The slugs drag little bits of scrolling text. The letters are white upon the ambiguous grey ground and overlap with each other, such that they are still legible, but due to the motion of the slugs, and despite the attentiveness of the eye, the reader will inevitably slip from one text to the other without ever reading a single passage in its entirety. This swarming behavior of these elements was achieved via rudimentary AI. Each slug for instance was attracted to another, but would evade any slug that got too close to it, the same was true of the cube, which also was attracted and repulsed by the slugs, getting up and walking away when necessary.
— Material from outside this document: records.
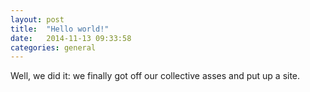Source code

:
 ```yaml
---
layout: post
title:  "Hello world!"
date:   2014-11-13 09:33:58
categories: general
---
```

Well, we did it: we finally got off our collective asses and put up a site.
In this way the constellation of elements remained in a constant state of flux, having a randomizing effect on the reading of the texts, such that there was an inevitable slippage between texts as one text moved in front of or behind another, but this is not a random cut-up method, in that all the referents constitute variable but related elements, and so give play to this dichotomy that animates the world, endowing it with a semblance of a voice of its own. All of this activity conspires to give the impression that this world could indeed be some kind of microcosmic ecosystem.
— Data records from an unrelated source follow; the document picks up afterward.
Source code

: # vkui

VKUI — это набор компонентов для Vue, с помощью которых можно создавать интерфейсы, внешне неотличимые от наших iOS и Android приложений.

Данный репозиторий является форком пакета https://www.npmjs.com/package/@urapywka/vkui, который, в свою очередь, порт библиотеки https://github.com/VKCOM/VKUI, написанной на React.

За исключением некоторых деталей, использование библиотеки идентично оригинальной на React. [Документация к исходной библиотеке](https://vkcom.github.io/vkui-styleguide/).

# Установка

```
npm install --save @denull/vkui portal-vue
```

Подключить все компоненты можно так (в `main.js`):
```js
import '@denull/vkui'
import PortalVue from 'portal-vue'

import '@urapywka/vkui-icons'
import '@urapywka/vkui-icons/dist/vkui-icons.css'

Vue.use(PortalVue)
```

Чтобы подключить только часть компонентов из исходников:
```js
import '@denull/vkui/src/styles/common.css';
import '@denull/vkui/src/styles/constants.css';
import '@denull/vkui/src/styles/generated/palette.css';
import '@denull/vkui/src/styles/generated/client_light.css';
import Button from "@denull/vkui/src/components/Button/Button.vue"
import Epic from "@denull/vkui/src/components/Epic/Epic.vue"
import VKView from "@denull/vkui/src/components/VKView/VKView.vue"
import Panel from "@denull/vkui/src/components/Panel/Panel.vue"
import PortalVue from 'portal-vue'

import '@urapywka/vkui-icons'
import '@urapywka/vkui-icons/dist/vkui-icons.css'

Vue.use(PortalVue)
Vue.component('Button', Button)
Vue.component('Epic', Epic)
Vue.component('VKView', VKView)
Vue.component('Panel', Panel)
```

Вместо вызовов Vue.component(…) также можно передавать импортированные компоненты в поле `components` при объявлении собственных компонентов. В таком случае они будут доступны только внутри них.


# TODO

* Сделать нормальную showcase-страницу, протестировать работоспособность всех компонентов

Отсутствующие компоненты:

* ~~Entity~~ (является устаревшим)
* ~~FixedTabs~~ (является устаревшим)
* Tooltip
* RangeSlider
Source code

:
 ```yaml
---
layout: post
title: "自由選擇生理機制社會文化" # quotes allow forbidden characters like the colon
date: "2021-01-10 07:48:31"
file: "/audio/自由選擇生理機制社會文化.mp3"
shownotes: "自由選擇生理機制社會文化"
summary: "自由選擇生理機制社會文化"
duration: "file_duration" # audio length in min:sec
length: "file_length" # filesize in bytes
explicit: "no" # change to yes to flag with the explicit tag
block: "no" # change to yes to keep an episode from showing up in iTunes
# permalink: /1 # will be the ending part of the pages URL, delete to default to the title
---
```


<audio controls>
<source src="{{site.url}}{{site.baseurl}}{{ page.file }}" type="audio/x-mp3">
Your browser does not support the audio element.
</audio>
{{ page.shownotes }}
On one level the title of the work, “crystal/slur/constellation”, is a poetic devise constituting the progression of the work via the linking together of its disparate and arbitrary elements. On the other level, it alludes to the main elements that constitute the virtual world of which it is the title. These words form and reflect the content of the world, literally, as a topology and a topic, and are poetically related in the context of the 3D elements that make up the virtual world. “Crystal” refers to the nested transparent cube, “slur” to the slug-like agents that swarm near to the cubes (the word “slug” is etymologically related to “slur”), and “constellation” refers to the shifting arrangements and interrelationships of all of the above. Starting with these three words, I then looked found as many etymological cognates for each that I could (in the Merriam Webster’s Online Dictionary), and entered these into the database, which would randomly assign a collection of them to each slug. Thus the slugs swarm round the cube, and the dictionary entries swarm round the slugs.
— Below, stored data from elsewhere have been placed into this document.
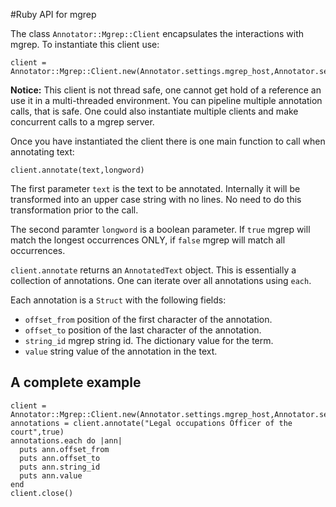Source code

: #Ruby API for mgrep

The class `Annotator::Mgrep::Client` encapsulates the interactions with mgrep. To instantiate this client use:

```
client = Annotator::Mgrep::Client.new(Annotator.settings.mgrep_host,Annotator.settings.mgrep_port)
```

**Notice:** This client is not thread safe, one cannot get hold of a reference an use it in a multi-threaded environment. You can pipeline multiple annotation calls, that is safe. One could also instantiate multiple clients and make concurrent calls to a mgrep server.


Once you have instantiated the client there is one main function to call when annotating text:

```
client.annotate(text,longword)
```

The first parameter `text` is the text to be annotated. Internally it will be transformed into an upper case string with no lines. No need to do this transformation prior to the call.

The second paramter `longword` is a boolean parameter. If `true` mgrep will match the longest occurrences ONLY, if `false` mgrep will match all occurrences.

`client.annotate` returns an `AnnotatedText` object. This is essentially a collection of annotations. One can iterate over all annotations using `each`. 

Each annotation is a `Struct` with the following fields:

* `offset_from` position of the first character of the annotation.
* `offset_to` position of the last character of the annotation.
* `string_id` mgrep string id. The dictionary value for the term.
* `value` string value of the annotation in the text.

## A complete example


```
client = Annotator::Mgrep::Client.new(Annotator.settings.mgrep_host,Annotator.settings.mgrep_port)
annotations = client.annotate("Legal occupations Officer of the court",true)
annotations.each do |ann|
  puts ann.offset_from
  puts ann.offset_to
  puts ann.string_id
  puts ann.value
end
client.close()
```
Etymology is often concerned with the root meaning of words, even though the evolution of languages happens within geographical space, parallel to, and in proximity with, its related branches. As user communities diverge geographically, new contexts are encountered. The meaning of extant words within the finite lexicon of a language-community are extended via metaphor and the addition of prefixes and suffixes, just to name a few of the factors affecting the morphology of a word. Then through the proximity of these user communities to each other, and the inevitable convergences that such proximities assure, words are exchanged among them, so that words having a common root, but divergent meaning, come to exist side by side, in the lexicon of a given language-community. This shifting constellation of elements opens the possibility of radicalizing language, articulating both new and archaic meanings, in the sense of “to return to the roots”, which are both divergent and convergent, and in which topical coherence is emergent and self reflexive with topological variance. “World” is a context of relations, is a text, texture, and a textile (all three being etymologically related). In this sense, meaning is interwoven, is an interweaving, and is emergent from the entropic slippages between texts. The focused act of reading is simultaneously foregrounded as its posture is relaxed, the text becoming ambient, its linearity thwarted. Here text becomes texture, slipping between itself, folding and unfolding the symbolic, the formal, and the metaphoric, in a word, in a world.